Roughly 70% of the superforecasters maintained their status from one year to the next ¹. Across all the forecasters, the correlation between performance in one year and performance in the next year was 0.65 ². These high correlations are particularly impressive because the forecasters were online volunteers; presumably substantial variance year-to-year came from forecasters throttling down their engagement due to fatigue or changing life circumstances ³.

1.2.2. Behavioral and dispositional variables

Table 2 depicts the correlations between measured variables amongst GJP’s volunteers in the first two years of the tournament ⁴. Each is described in more detail below.

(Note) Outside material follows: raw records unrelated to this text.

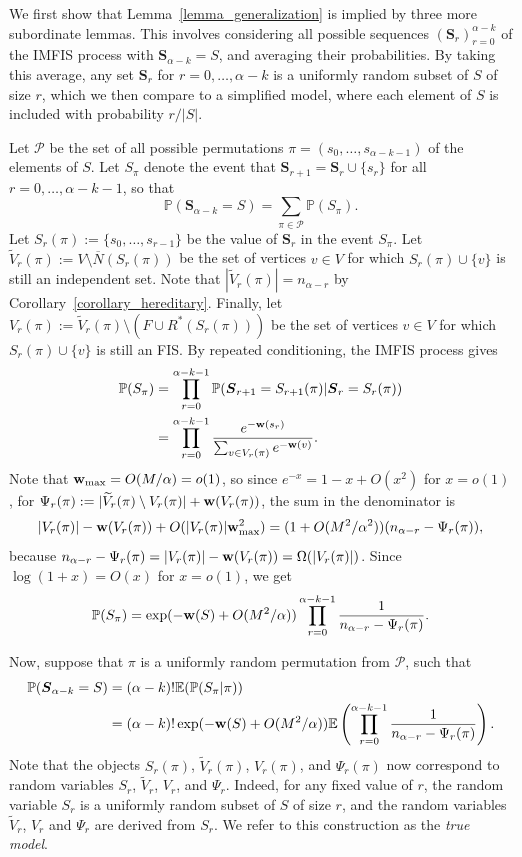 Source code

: \documentclass{article}
\theoremstyle{plain}
\theoremstyle{remark}
\theoremstyle{plain}
\numberwithin{equation}{section}
\renewcommand{\b}{{\bf{w}}}
\begin{document}
	We first show that Lemma~\ref{lemma_generalization} is implied by three more subordinate lemmas. This involves considering all possible sequences $(\boldsymbol{S}_r)_{r=0}^{\alpha-k}$ of the IMFIS process with $\boldsymbol{S}_{\alpha-k}=S$, and averaging their probabilities. By taking this average, any set $\boldsymbol{S}_r$ for $r=0,\ldots,\alpha-k$ is a uniformly random subset of $S$ of size $r$, which we then compare to a simplified model, where each element of $S$ is included with probability $r/|S|$.
	
	Let $\mathcal{P}$ be the set of all possible permutations $\pi=(s_0,\ldots,s_{\alpha-k-1})$ of the elements of $S$. Let $S_{\pi}$ denote the event that $\boldsymbol{S}_{r+1}=\boldsymbol{S}_r\cup\{s_r\}$ for all $r=0,\ldots,\alpha-k-1$, so that $$\mathbb{P}(\boldsymbol{S}_{\alpha-k}=S)=\sum_{\pi\in\mathcal{P}}\mathbb{P}(S_{\pi}).$$ Let $S_r(\pi):=\{s_0,\ldots,s_{r-1}\}$ be the value of $\boldsymbol{S}_r$ in the event $S_{\pi}$. Let $\widetilde{V}_r(\pi):=V\setminus\overline{N}(S_r(\pi))$ be the set of vertices $v\in V$ for which $S_r(\pi)\cup\{v\}$ is still an independent set. Note that $|\widetilde{V}_r(\pi)|=n_{\alpha-r}$ by Corollary~\ref{corollary_hereditary}. Finally, let $V_r(\pi):=\widetilde{V}_r(\pi)\setminus(F\cup R^*(S_r(\pi)))$ be the set of vertices $v\in V$ for which $S_r(\pi)\cup\{v\}$ is still an FIS. By repeated conditioning, the IMFIS process gives
	\begin{align}
		\mathbb{P}(S_{\pi})
		&=\prod_{r=0}^{\alpha-k-1}\mathbb{P}(\boldsymbol{S}_{r+1}=S_{r+1}(\pi)|\boldsymbol{S}_r=S_r(\pi))
		\\&=\prod_{r=0}^{\alpha-k-1}\frac{e^{-\b(s_r)}}{\sum_{v\in V_r(\pi)}e^{-\b(v)}}.
	\end{align}
	Note that $\b_{\max}=O(M/\alpha)=o(1)$, so since $e^{-x}=1-x+O(x^2)$ for $x=o(1)$, for $\Psi_r(\pi):=|\widetilde{V}_r(\pi)\setminus V_r(\pi)|+\b(V_r(\pi))$, the sum in the denominator is $$|V_r(\pi)|-\b(V_r(\pi))+O(|V_r(\pi)|\b_{\max}^2)=(1+O(M^2/\alpha^2))(n_{\alpha-r}-\Psi_r(\pi)),$$ because $n_{\alpha-r}-\Psi_r(\pi)=|V_r(\pi)|-\b(V_r(\pi))=\Omega(|V_r(\pi)|)$. Since $\log(1+x)=O(x)$ for $x=o(1)$, we get $$\mathbb{P}(S_{\pi})=\exp(-\b(S)+O(M^2/\alpha))\prod_{r=0}^{\alpha-k-1}\frac{1}{n_{\alpha-r}-\Psi_r(\pi)}.$$
	
	Now, suppose that $\pi$ is a uniformly random permutation from $\mathcal{P}$, such that
	\begin{align}
		\mathbb{P}(\boldsymbol{S}_{\alpha-k}=S)&=(\alpha-k)!\mathbb{E}(\mathbb{P}(S_{\pi}|\pi))
		\\&=(\alpha-k)!\exp(-\b(S)+O(M^2/\alpha))\mathbb{E}\left(\prod_{r=0}^{\alpha-k-1}\frac{1}{n_{\alpha-r}-\Psi_r(\pi)}\right).
	\end{align}
	Note that the objects $S_r(\pi)$, $\widetilde{V}_r(\pi)$, $V_r(\pi)$, and $\Psi_r(\pi)$ now correspond to random variables $S_r$, $\widetilde{V}_r$, $V_r$, and $\Psi_r$. Indeed, for any fixed value of $r$, the random variable $S_r$ is a uniformly random subset of $S$ of size $r$, and the random variables $\widetilde{V}_r$, $V_r$ and $\Psi_r$ are derived from $S_r$. We refer to this construction as the \emph{true model}.
	
\end{document}
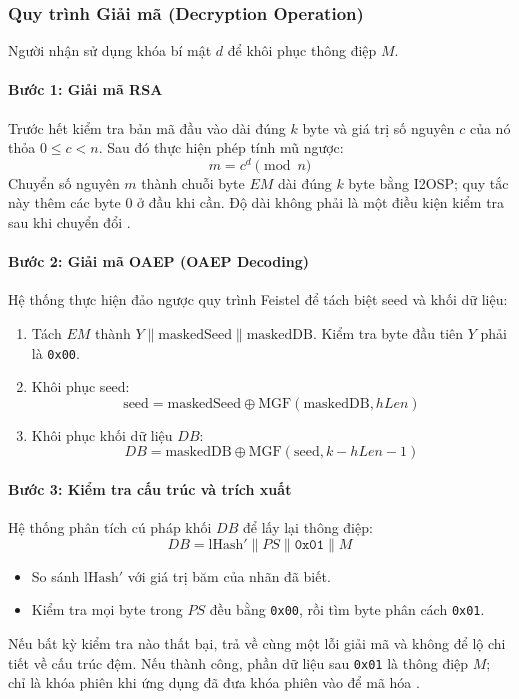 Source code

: \subsubsection{Quy trình Giải mã (Decryption Operation)}
Người nhận sử dụng khóa bí mật $d$ để khôi phục thông điệp $M$.

\paragraph{Bước 1: Giải mã RSA}
Trước hết kiểm tra bản mã đầu vào dài đúng $k$ byte và giá trị số nguyên $c$ của nó thỏa $0\leq c<n$. Sau đó thực hiện phép tính mũ ngược:
\begin{equation}
    m = c^d \pmod n
\end{equation}
Chuyển số nguyên $m$ thành chuỗi byte $EM$ dài đúng $k$ byte bằng I2OSP; quy tắc này thêm các byte 0 ở đầu khi cần. Độ dài không phải là một điều kiện kiểm tra sau khi chuyển đổi \cite{rsa8017}.

\paragraph{Bước 2: Giải mã OAEP (OAEP Decoding)}
Hệ thống thực hiện đảo ngược quy trình Feistel để tách biệt seed và khối dữ liệu:
\begin{enumerate}
    \item Tách $EM$ thành $Y \parallel \text{maskedSeed} \parallel \text{maskedDB}$. Kiểm tra byte đầu tiên $Y$ phải là \texttt{0x00}.
    \item Khôi phục seed:
    \begin{equation}
        \text{seed} = \text{maskedSeed} \oplus \text{MGF}(\text{maskedDB}, hLen)
    \end{equation}
    \item Khôi phục khối dữ liệu $DB$:
    \begin{equation}
        DB = \text{maskedDB} \oplus \text{MGF}(\text{seed}, k - hLen - 1)
    \end{equation}
\end{enumerate}

\paragraph{Bước 3: Kiểm tra cấu trúc và trích xuất}
Hệ thống phân tích cú pháp khối $DB$ để lấy lại thông điệp:
\begin{equation}
    DB = \text{lHash}' \parallel PS \parallel \texttt{0x01} \parallel M
\end{equation}
\begin{itemize}
    \item So sánh $\text{lHash}'$ với giá trị băm của nhãn đã biết.
    \item Kiểm tra mọi byte trong $PS$ đều bằng \texttt{0x00}, rồi tìm byte phân cách \texttt{0x01}.
\end{itemize}
Nếu bất kỳ kiểm tra nào thất bại, trả về cùng một lỗi giải mã và không để lộ chi tiết về cấu trúc đệm. Nếu thành công, phần dữ liệu sau \texttt{0x01} là thông điệp $M$; chỉ là khóa phiên khi ứng dụng đã đưa khóa phiên vào để mã hóa \cite{rsa8017}.

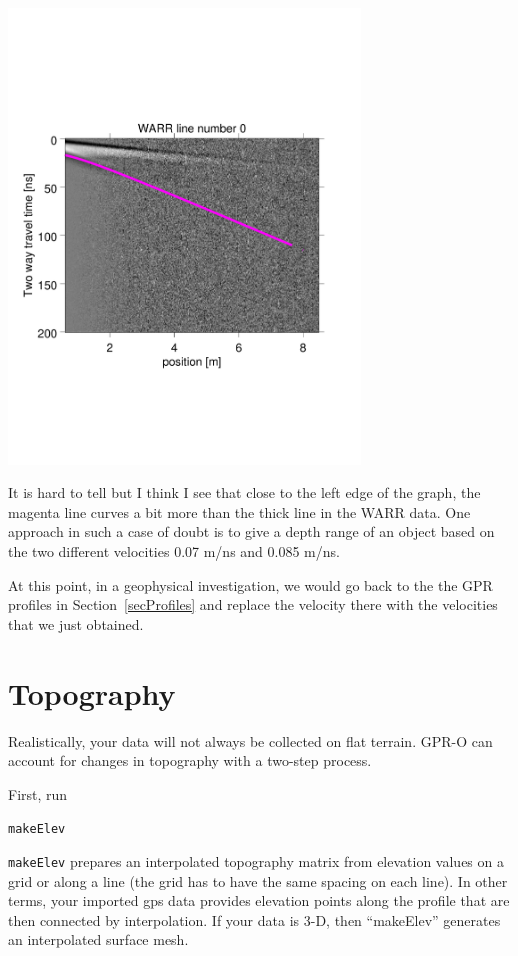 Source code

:\documentclass[11pt]{article}
\begin{document}
\begin{center}
  \includegraphics[width=0.7\textwidth,trim = 0.9cm 6cm 2cm
    6.5cm,clip]{figures/WARRhyperb}
\end{center}

It is hard to tell but I think I see that close to the left edge of
the graph, the magenta line curves a bit more than the thick line in
the WARR data.  One approach in such a case of doubt is to give a
depth range of an object based on the two different velocities 0.07
m/ns and 0.085 m/ns.

At this point, in a geophysical investigation, we would go back to the
the GPR profiles in Section~\ref{secProfiles} and replace the velocity
there with the velocities that we just obtained.

\section{Topography}

Realistically, your data will not always be collected on flat terrain. 
GPR-O can account for changes in topography with a two-step process.

First, run

\qquad \verb#makeElev#

\verb#makeElev# prepares an interpolated topography matrix from elevation
values on a grid or along a line (the grid has to have the same spacing on each
line). In other terms, your imported gps data provides elevation points along the profile
that are then connected by interpolation. If your data is 3-D, then ``makeElev''
generates an interpolated surface mesh. 
\end{document}
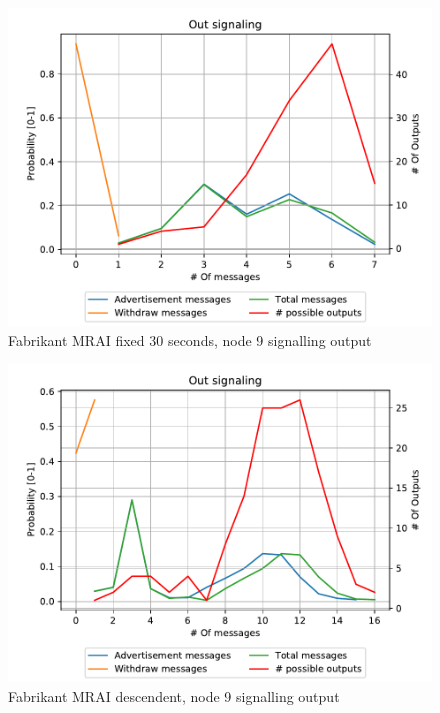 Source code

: \documentclass[10pt,conference,letterpaper]{IEEEtran}
\newcommand{\figwidth}{0.78}
\newcommand{\figvspace}{-1.5em}
\begin{document}
\begin{figure}[tb]
	\centering
	\includegraphics[width=\figwidth\columnwidth]{images/fabrikant/fabrikant-30fixed/results_9_signaling_nmessage_prob}
	\caption{Fabrikant MRAI fixed 30 seconds, node 9 signalling output}
	\label{fig:fabr_30sec_9_signaling}
	\vspace{\figvspace}
\end{figure}

\begin{figure}[tb]
	\centering
	\includegraphics[width=\figwidth\columnwidth]{images/fabrikant/fabrikant-descendent/results_9_signaling_nmessage_prob}
	\caption{Fabrikant MRAI descendent, node 9 signalling output}
	\label{fig:fabr_descendent_9_signaling}
	\vspace{\figvspace}
\end{figure}
\end{document}
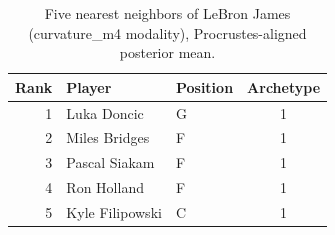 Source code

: \begin{table}[htbp]
  \centering\small
  \begin{tabular}{rllc}
    \toprule
    Rank & Player & Position & Archetype \\
    \midrule
    1 & Luka Doncic & G & 1 \\
    2 & Miles Bridges & F & 1 \\
    3 & Pascal Siakam & F & 1 \\
    4 & Ron Holland & F & 1 \\
    5 & Kyle Filipowski & C & 1 \\
    \bottomrule
  \end{tabular}
  \caption{Five nearest neighbors of LeBron James (curvature_m4 modality), Procrustes-aligned posterior mean.}
  \label{tab:LeBron_James_neighbors_curvature_m4}
\end{table}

The first column shows the relationship between each variable and standardized Brier score, which is a measure of inaccuracy: higher Brier scores mean less accuracy, so negative correlations are good. “Ravens” is an IQ test; “Del time” is deliberation time, and “teams” is whether or not the forecaster was assigned to a team. “Actively open-minded thinking” is an attempt to measure “the tendency to evaluate arguments and evidence without undue bias from one’s own prior beliefs—and with recognition of the fallibility of one’s judgment.” ⁵

The authors conducted various statistical analyses to explore the relationships between these variables. They computed a structural equation model to predict a forecaster’s accuracy:

Yellow ovals are latent dispositional variables, yellow rectangles are observed dispositional variables, pink rectangles are experimentally manipulated situational variables, and green rectangles are observed behavioral variables. This model has a multiple correlation of 0.64.⁶

As these data indicate, domain knowledge, intelligence, active open-mindedness, and working in teams each contribute substantially to accuracy. We can also conclude that effort helps, because deliberation time and number of predictions made per question (“belief updating”) both improved accuracy. Finally, training also helps. This is especially surprising because the training module lasted only an hour and its effects persisted for at least a year. The module included content about probabilistic reasoning, using the outside view, avoiding biases, and more.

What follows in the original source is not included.